You drink to ”relax” to get rid of the bastard feelings but they are never gone, the alcohol only submerges your problems for a few hours whilst you’re in an intoxicted state. The morning after not only are your problems still there but they seem BIGGER and every other bad feeling is accentuated.

An example; you’re upset about someone in work who you feel disrespects you and speaks down to you. You hate confrontation and would never speak your mind to this person however all day it wears you down and you feel terrible about yourself and uncomfortable at work.

Work finishes and on the way home you’re in the supermarket and think to yourself, ”I’m going to buy myself a bottle of wine to relax.” (inside voice = ‘I deserve one, I’ve worked hard and had to put up with that bitch all day. There’s also a 2 for £10 sign so you buy two just incase ey no problem’.)

When you get home you drink your wine. With each sip that bitches face fades away, you get drunk, after 2 bottles stumble to the bed or decide to sleep on the sofa surrounded by doritos as the idea of making dinner was too much to handle.

The next day, not only does your mouth taste like cotton wool and your head feel like someone is throwing a wrecking ball around, but still you have to face that same woman in work today. The problem has not gone and you also now have another family of feelings that have invited themselves to your mind – such as Uncle Tiredness, Cousin Guilt, Auntie Dehydration, Brother Low Blood Sugar, Sister Increased Anxiety – making all the problems from yesterday twice as big today.

You read through your phone mid morning to find you’ve texted, facebooked and god-knows-what 15 people you wouldn’t even speak to sober, and have told many of them about ”the fucking bitch etc etc in work”.

And this is when anxiety takes over. You are a shaking, sweating wreck, the alcohol is coming out of your system, you feel like you’re crawling out of your skin after what you said to all those people last night. And this is when the most loved member of the feelings family comes into play, Great Grandfather Shame.

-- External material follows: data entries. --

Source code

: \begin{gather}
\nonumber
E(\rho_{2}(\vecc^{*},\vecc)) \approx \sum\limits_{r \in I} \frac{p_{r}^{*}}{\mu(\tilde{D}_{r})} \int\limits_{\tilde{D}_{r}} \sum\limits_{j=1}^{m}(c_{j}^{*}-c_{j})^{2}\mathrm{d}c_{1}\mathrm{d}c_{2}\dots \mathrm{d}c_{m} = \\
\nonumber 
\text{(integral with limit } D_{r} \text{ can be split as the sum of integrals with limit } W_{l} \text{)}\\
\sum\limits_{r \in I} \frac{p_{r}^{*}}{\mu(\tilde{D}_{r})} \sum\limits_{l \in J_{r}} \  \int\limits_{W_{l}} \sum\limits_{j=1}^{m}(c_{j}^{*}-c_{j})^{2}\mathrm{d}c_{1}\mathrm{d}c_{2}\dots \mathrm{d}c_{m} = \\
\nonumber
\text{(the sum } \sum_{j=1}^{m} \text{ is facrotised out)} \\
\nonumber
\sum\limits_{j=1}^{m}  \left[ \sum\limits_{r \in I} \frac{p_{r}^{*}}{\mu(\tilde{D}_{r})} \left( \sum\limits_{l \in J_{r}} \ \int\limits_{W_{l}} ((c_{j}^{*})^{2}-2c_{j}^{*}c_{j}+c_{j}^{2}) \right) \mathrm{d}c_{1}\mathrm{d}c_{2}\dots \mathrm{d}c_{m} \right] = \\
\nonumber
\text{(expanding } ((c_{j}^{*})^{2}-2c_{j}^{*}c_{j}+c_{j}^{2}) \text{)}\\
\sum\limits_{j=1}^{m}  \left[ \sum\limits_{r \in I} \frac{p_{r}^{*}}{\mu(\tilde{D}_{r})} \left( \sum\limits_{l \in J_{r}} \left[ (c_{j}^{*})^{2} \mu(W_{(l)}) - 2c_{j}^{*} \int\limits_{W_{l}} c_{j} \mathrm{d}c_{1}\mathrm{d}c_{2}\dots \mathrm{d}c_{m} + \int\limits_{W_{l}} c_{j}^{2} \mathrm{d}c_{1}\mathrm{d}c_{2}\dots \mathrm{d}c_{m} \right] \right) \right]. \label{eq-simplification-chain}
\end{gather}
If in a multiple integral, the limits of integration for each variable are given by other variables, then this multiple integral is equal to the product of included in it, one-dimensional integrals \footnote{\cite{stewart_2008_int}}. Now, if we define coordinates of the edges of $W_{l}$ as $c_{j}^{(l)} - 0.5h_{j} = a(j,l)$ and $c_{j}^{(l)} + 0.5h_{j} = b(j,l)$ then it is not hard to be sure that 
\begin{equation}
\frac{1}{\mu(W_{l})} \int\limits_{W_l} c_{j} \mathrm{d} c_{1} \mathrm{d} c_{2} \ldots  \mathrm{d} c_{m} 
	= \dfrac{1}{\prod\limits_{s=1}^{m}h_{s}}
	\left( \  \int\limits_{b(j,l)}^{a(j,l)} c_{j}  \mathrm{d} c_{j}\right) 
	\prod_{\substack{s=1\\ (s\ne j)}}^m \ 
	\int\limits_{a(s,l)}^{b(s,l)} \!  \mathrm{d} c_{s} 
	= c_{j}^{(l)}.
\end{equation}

You feel ashamed in work, you feel like an idiot for talking badly about your colleague to others in drunken texts & facebook messages . And you know they all must know you were drunk last night as normally you are quiet as a mouse at work. You feel their eyes staring at you, leering at you, thinking ”god what a mess she looks so hungover.”

At this point you’ve downed 2 pints of water and as you lean over the ladies toilets to throw up at 1pm you hear the voice of the woman you felt was putting you down, disrespecting you, belitting you, asking…

”Are you okay in there?”
”Do you need to go home for the day?”